Yesterday, we described the SEC’s desperate attempt to nullify the assignment of the case Timbervest, LLC v. SEC to Judge Leigh Martin May. That was based on the argument that the other cases already before Judge May identified as “related cases,” Hill v. SEC and Gray Financial Group v. SEC, were not actually “related cases” because “the cases do not ‘involve the same issue of fact,’” and they “do not arise out of the same event or transaction.” See SEC, Desperate To Avoid Judge May, Challenges Related Case Designation in Timbervest Action. Timbervest argued this was wrong because “they all arise out of the same facts concerning how SEC administrative law judges (‘ALJs’) are hired and what authority and powers SEC ALJs possess,” and the factual differences in the underlying SEC allegations in each case have no bearing on the constitutional issues raised in the respective complaints in these actions.
Today, the SEC filed its response. It can be read here: SEC reply in opposition to related case designation. It acknowledges that the cases have some common “facts” but argues that common “facts” are not common “issues of fact.” In the SEC’s words, “At best, Plaintiffs’ argument boils down to the contention that these cases involve some of the same ‘facts,’ rather than ‘issues of fact.’” The SEC’s argument turns on the assertion, made without citation, that an “issue of fact” must be a “dispute of fact,” and because the SEC will not dispute the common “facts” in these cases, they cannot be considered “issues of fact” because they will be undisputed. (“their arguments ignore the distinction between a mere ‘fact’ and an ‘issue of fact,’ i.e., a dispute of fact”). The best the SEC can do to support this view is a cite to Black’s Law Dictionary, which is quoted as saying: “An ‘issue of fact’ is ‘[a] point supported by one party’s evidence and controverted by another’s.'” I don’t have a copy of Black’s Law Dictionary handy, but I guarantee you this purported definition had nothing to do with the assignment of cases to district court judges.

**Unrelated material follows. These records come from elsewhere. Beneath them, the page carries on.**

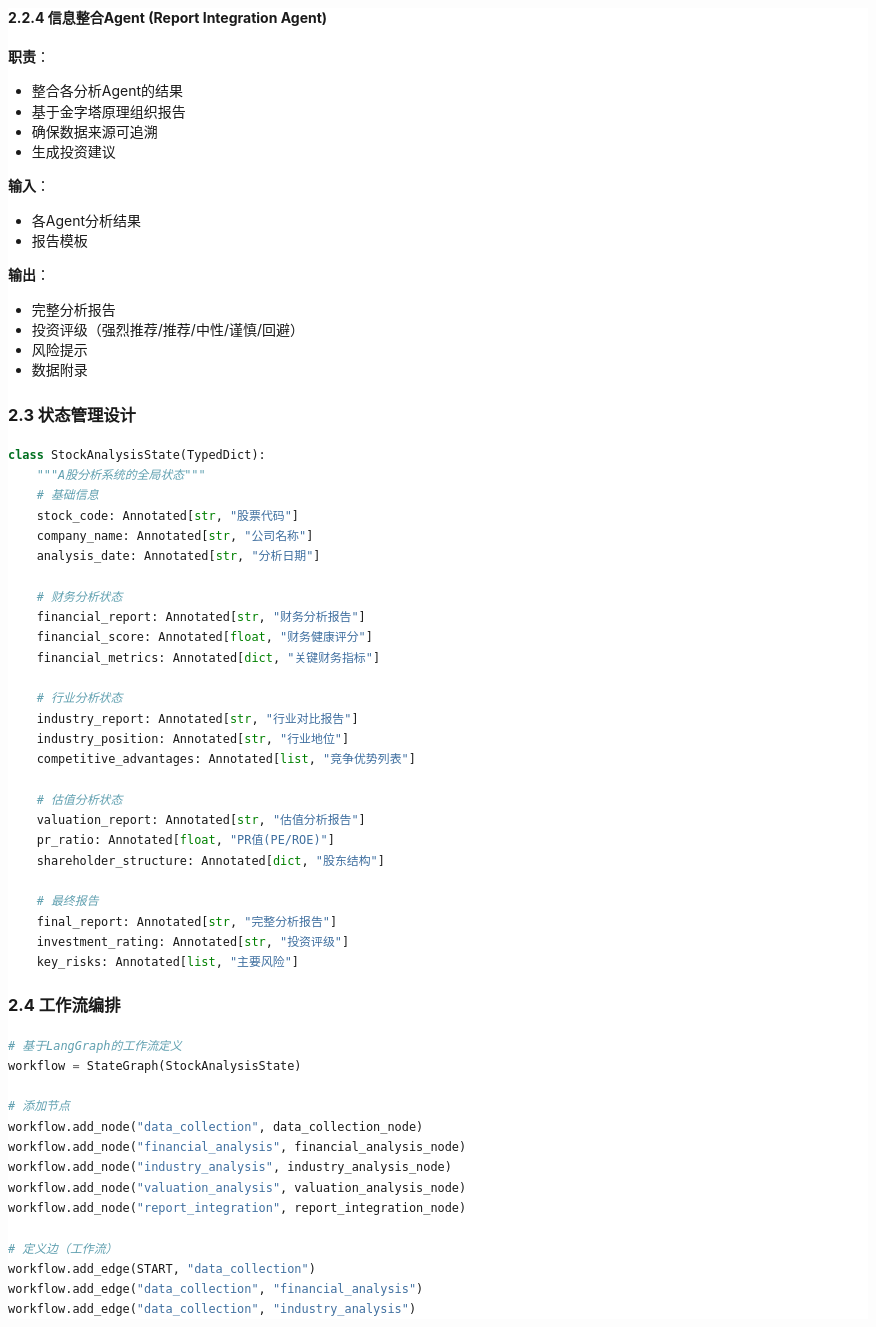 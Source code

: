 #### 2.2.4 信息整合Agent (Report Integration Agent)
**职责**：
- 整合各分析Agent的结果
- 基于金字塔原理组织报告
- 确保数据来源可追溯
- 生成投资建议

**输入**：
- 各Agent分析结果
- 报告模板

**输出**：
- 完整分析报告
- 投资评级（强烈推荐/推荐/中性/谨慎/回避）
- 风险提示
- 数据附录

### 2.3 状态管理设计

```python
class StockAnalysisState(TypedDict):
    """A股分析系统的全局状态"""
    # 基础信息
    stock_code: Annotated[str, "股票代码"]
    company_name: Annotated[str, "公司名称"]
    analysis_date: Annotated[str, "分析日期"]
    
    # 财务分析状态
    financial_report: Annotated[str, "财务分析报告"]
    financial_score: Annotated[float, "财务健康评分"]
    financial_metrics: Annotated[dict, "关键财务指标"]
    
    # 行业分析状态
    industry_report: Annotated[str, "行业对比报告"]
    industry_position: Annotated[str, "行业地位"]
    competitive_advantages: Annotated[list, "竞争优势列表"]
    
    # 估值分析状态
    valuation_report: Annotated[str, "估值分析报告"]
    pr_ratio: Annotated[float, "PR值(PE/ROE)"]
    shareholder_structure: Annotated[dict, "股东结构"]
    
    # 最终报告
    final_report: Annotated[str, "完整分析报告"]
    investment_rating: Annotated[str, "投资评级"]
    key_risks: Annotated[list, "主要风险"]
```

### 2.4 工作流编排

```python
# 基于LangGraph的工作流定义
workflow = StateGraph(StockAnalysisState)

# 添加节点
workflow.add_node("data_collection", data_collection_node)
workflow.add_node("financial_analysis", financial_analysis_node)
workflow.add_node("industry_analysis", industry_analysis_node)
workflow.add_node("valuation_analysis", valuation_analysis_node)
workflow.add_node("report_integration", report_integration_node)

# 定义边（工作流）
workflow.add_edge(START, "data_collection")
workflow.add_edge("data_collection", "financial_analysis")
workflow.add_edge("data_collection", "industry_analysis")
```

I have to chuckle. No wonder lawyers are not often trusted by ordinary folks. They concoct these arguments whether they make sense or not. What ordinary person out there would think that two paragraphs with identical facts would not have the same “issues of fact”? In any case, that doesn’t really matter here because it is patently obvious that in the context at issue here — how to assign a newly-filed case — a court (actually, a clerk of court) cannot possibly apply the standard the SEC passionately espouses because there is no way to determine at that stage which “facts” will or will not be “disputed.” At this stage, there is only one source that can be used to assign the case — the allegations in the complaint. If the allegations in the complaint involve factual contentions that materially overlap the facts alleged in another pending case, then the “related case” designation should be appropriate. Last I checked, no clerk of court sought input from the defendant in an action about what factual allegations would be disputed before making a “related case” assignment. Got a cite for that, SEC?

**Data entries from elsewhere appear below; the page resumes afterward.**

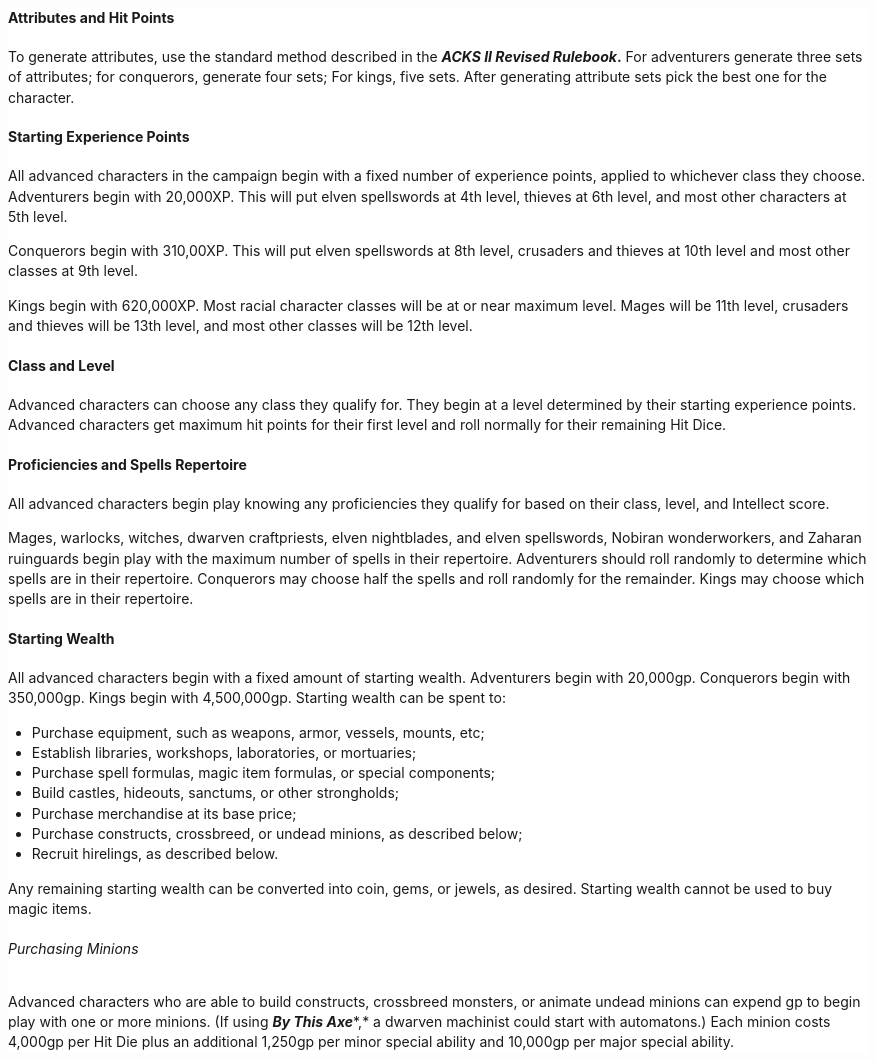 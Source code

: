 #### Attributes and Hit Points

To generate attributes, use the standard method described in the ***ACKS II Revised Rulebook*.** For adventurers generate three sets of attributes; for conquerors, generate four sets; For kings, five sets. After generating attribute sets pick the best one for the character.

#### Starting Experience Points

All advanced characters in the campaign begin with a fixed number of experience points, applied to whichever class they choose. Adventurers begin with 20,000XP. This will put elven spellswords at 4th level, thieves at 6th level, and most other characters at 5th level.

Conquerors begin with 310,00XP. This will put elven spellswords at 8th level, crusaders and thieves at 10th level and most other classes at 9th level.

Kings begin with 620,000XP. Most racial character classes will be at or near maximum level. Mages will be 11th level, crusaders and thieves will be 13th level, and most other classes will be 12th level.

#### Class and Level

Advanced characters can choose any class they qualify for. They begin at a level determined by their starting experience points. Advanced characters get maximum hit points for their first level and roll normally for their remaining Hit Dice.

#### Proficiencies and Spells Repertoire

All advanced characters begin play knowing any proficiencies they qualify for based on their class, level, and Intellect score.

Mages, warlocks, witches, dwarven craftpriests, elven nightblades, and elven spellswords, Nobiran wonderworkers, and Zaharan ruinguards begin play with the maximum number of spells in their repertoire. Adventurers should roll randomly to determine which spells are in their repertoire. Conquerors may choose half the spells and roll randomly for the remainder. Kings may choose which spells are in their repertoire.

#### Starting Wealth

All advanced characters begin with a fixed amount of starting wealth. Adventurers begin with 20,000gp. Conquerors begin with 350,000gp. Kings begin with 4,500,000gp. Starting wealth can be spent to:

* Purchase equipment, such as weapons, armor, vessels, mounts, etc;
* Establish libraries, workshops, laboratories, or mortuaries;
* Purchase spell formulas, magic item formulas, or special components;
* Build castles, hideouts, sanctums, or other strongholds;
* Purchase merchandise at its base price;
* Purchase constructs, crossbreed, or undead minions, as described below;
* Recruit hirelings, as described below.

Any remaining starting wealth can be converted into coin, gems, or jewels, as desired. Starting wealth cannot be used to buy magic items.

###### Purchasing Minions

Advanced characters who are able to build constructs, crossbreed monsters, or animate undead minions can expend gp to begin play with one or more minions. (If using ***By This Axe****,* a dwarven machinist could start with automatons.) Each minion costs 4,000gp per Hit Die plus an additional 1,250gp per minor special ability and 10,000gp per major special ability.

I wonder whether, having made this cute argument, the SEC will argue against being judicially estopped from disputing any of the facts alleged in the complaint when it files its Answer. SEC counsel has now represented there are no material “disputed” facts, right?

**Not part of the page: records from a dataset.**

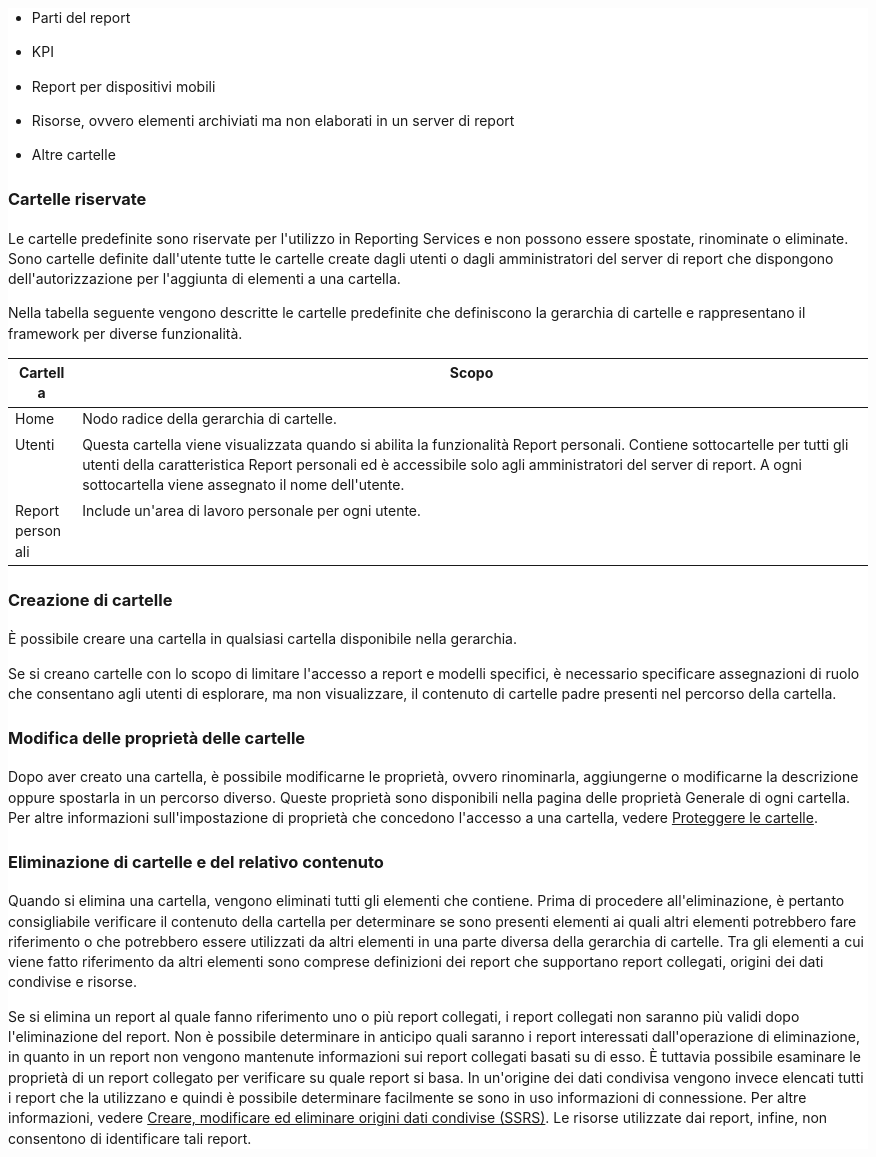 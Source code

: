 -   Parti del report  
  
-   KPI  
  
-   Report per dispositivi mobili  
  
-   Risorse, ovvero elementi archiviati ma non elaborati in un server di report  
  
-   Altre cartelle  
  
### <a name="reserved-folders"></a>Cartelle riservate  
 Le cartelle predefinite sono riservate per l'utilizzo in Reporting Services e non possono essere spostate, rinominate o eliminate. Sono cartelle definite dall'utente tutte le cartelle create dagli utenti o dagli amministratori del server di report che dispongono dell'autorizzazione per l'aggiunta di elementi a una cartella.  
  
 Nella tabella seguente vengono descritte le cartelle predefinite che definiscono la gerarchia di cartelle e rappresentano il framework per diverse funzionalità.  
  
|Cartella|Scopo|  
|------------|-------------|  
|Home|Nodo radice della gerarchia di cartelle.|  
|Utenti|Questa cartella viene visualizzata quando si abilita la funzionalità Report personali. Contiene sottocartelle per tutti gli utenti della caratteristica Report personali ed è accessibile solo agli amministratori del server di report. A ogni sottocartella viene assegnato il nome dell'utente.|  
|Report personali|Include un'area di lavoro personale per ogni utente.|  
  
### <a name="creating-folders"></a>Creazione di cartelle  
 È possibile creare una cartella in qualsiasi cartella disponibile nella gerarchia.  
  
 Se si creano cartelle con lo scopo di limitare l'accesso a report e modelli specifici, è necessario specificare assegnazioni di ruolo che consentano agli utenti di esplorare, ma non visualizzare, il contenuto di cartelle padre presenti nel percorso della cartella.  
  
### <a name="modifying-folder-properties"></a>Modifica delle proprietà delle cartelle  
 Dopo aver creato una cartella, è possibile modificarne le proprietà, ovvero rinominarla, aggiungerne o modificarne la descrizione oppure spostarla in un percorso diverso. Queste proprietà sono disponibili nella pagina delle proprietà Generale di ogni cartella. Per altre informazioni sull'impostazione di proprietà che concedono l'accesso a una cartella, vedere [Proteggere le cartelle](../../reporting-services/security/secure-folders.md).  
  
### <a name="deleting-folders-and-folder-contents"></a>Eliminazione di cartelle e del relativo contenuto  
 Quando si elimina una cartella, vengono eliminati tutti gli elementi che contiene. Prima di procedere all'eliminazione, è pertanto consigliabile verificare il contenuto della cartella per determinare se sono presenti elementi ai quali altri elementi potrebbero fare riferimento o che potrebbero essere utilizzati da altri elementi in una parte diversa della gerarchia di cartelle. Tra gli elementi a cui viene fatto riferimento da altri elementi sono comprese definizioni dei report che supportano report collegati, origini dei dati condivise e risorse.  
  
 Se si elimina un report al quale fanno riferimento uno o più report collegati, i report collegati non saranno più validi dopo l'eliminazione del report. Non è possibile determinare in anticipo quali saranno i report interessati dall'operazione di eliminazione, in quanto in un report non vengono mantenute informazioni sui report collegati basati su di esso. È tuttavia possibile esaminare le proprietà di un report collegato per verificare su quale report si basa. In un'origine dei dati condivisa vengono invece elencati tutti i report che la utilizzano e quindi è possibile determinare facilmente se sono in uso informazioni di connessione. Per altre informazioni, vedere [Creare, modificare ed eliminare origini dati condivise &#40;SSRS&#41;](../../reporting-services/report-data/create-modify-and-delete-shared-data-sources-ssrs.md). Le risorse utilizzate dai report, infine, non consentono di identificare tali report.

I also wonder what Judge May is thinking about all of these machinations conjured up by the SEC solely to avoid having her preside over the Timbervest complaint? If she has a sense of humor, she’ll chuckle as well, and move on to the job of deciding whether the few important facts that differ between Timbervest v. SEC and Hill v. SEC — which involve the different status of the respective administrative actions when the complaints were filed — alters the jurisdictional analysis in her Hill opinion.